Items 4 and 5, on the other hand, are problematic: I keep falling behind. In the case of accounting and administrivia, as they are something I get in trouble about if I don’t do them for long enough, every now and again I go “gosh, am behind, gotta spend a day on it” and I get it done. But I have trouble with regularity (less and less though, to be fair with myself).

The big painful one is what I call “my promotional stuff”. It’s long-term. If I don’t do it, there are no direct consequences. It does not involve other people. Summary:

  • it’s for me, so it tends to end up less high priority than all the rest that is “for others”;
  • no time constraints, so it is less high priority than emergencies and deadlines;
  • some of it is actually difficult for me (preparing promotional copy for example).

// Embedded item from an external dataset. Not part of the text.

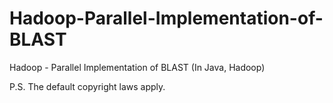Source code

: # Hadoop-Parallel-Implementation-of-BLAST
Hadoop - Parallel Implementation of BLAST (In Java, Hadoop)

P.S. The default copyright laws apply.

So, here are some of the items that are on this long-suffering list of things I want to do but never get around to doing because there is always more urgent stuff to take care of:

  • upgrade WordPress and plugins on a bunch of my sites
  • do something about the horribly out-of-date content on my professional site (organize another WPD?)
  • get a proper lifestream up and running (as Nathalie aptly put it earlier this morning, “FriendFeed is nice and all, but I never go there”)
  • start writing the blasted ebook 😉
  • write more fiction
  • write up shiny material explaining what I do (including “terms and conditions”) that I can send or give out to my clients and prospects (including sending stuff to schools saying “I give talks” and “looking for somebody to teach a few hours on social media over the next academic year?”)
  • catch up with my photo uploading on Flickr (in a way, yes, this also ends up being a “promotional” activity)
  • blog more (you’re getting tired of hearing it, but look, it’s working).

I’ve tried a few times to state (to myself, that is) “Friday afternoon is for administrivia and accounting” but weeks are so short that my resolve usually falls down the drain. I’m thinking that I should firewall time to work on these “longer-term” projects each week — but again, I look at my calendar and think “ugh”. A day a week? Sounds like a minimum when I look at the list right above, but quite impossible when I think of what my usual weeks are like. On the other hand, I do have (what feels to me like) quite a relaxed workstyle, so maybe if I did firewall a day off I’d discover I’m perfectly capable of dealing with the rest of my work on the other four days.

So, the questions for me remain:

  • how many office days vs. meeting days in a week? (right now I try to have three office days, but don’t always manage)
  • what’s the best way to build in time for long-term projects which tend to stagnate at the bottom of the priority list? (firewall a day or half a day off each week, or every two weeks, or something else…)

Dear readers: your insight is much appreciated. How do you do this? Do you do it? What have you tried? How did you fail? How did you succeed?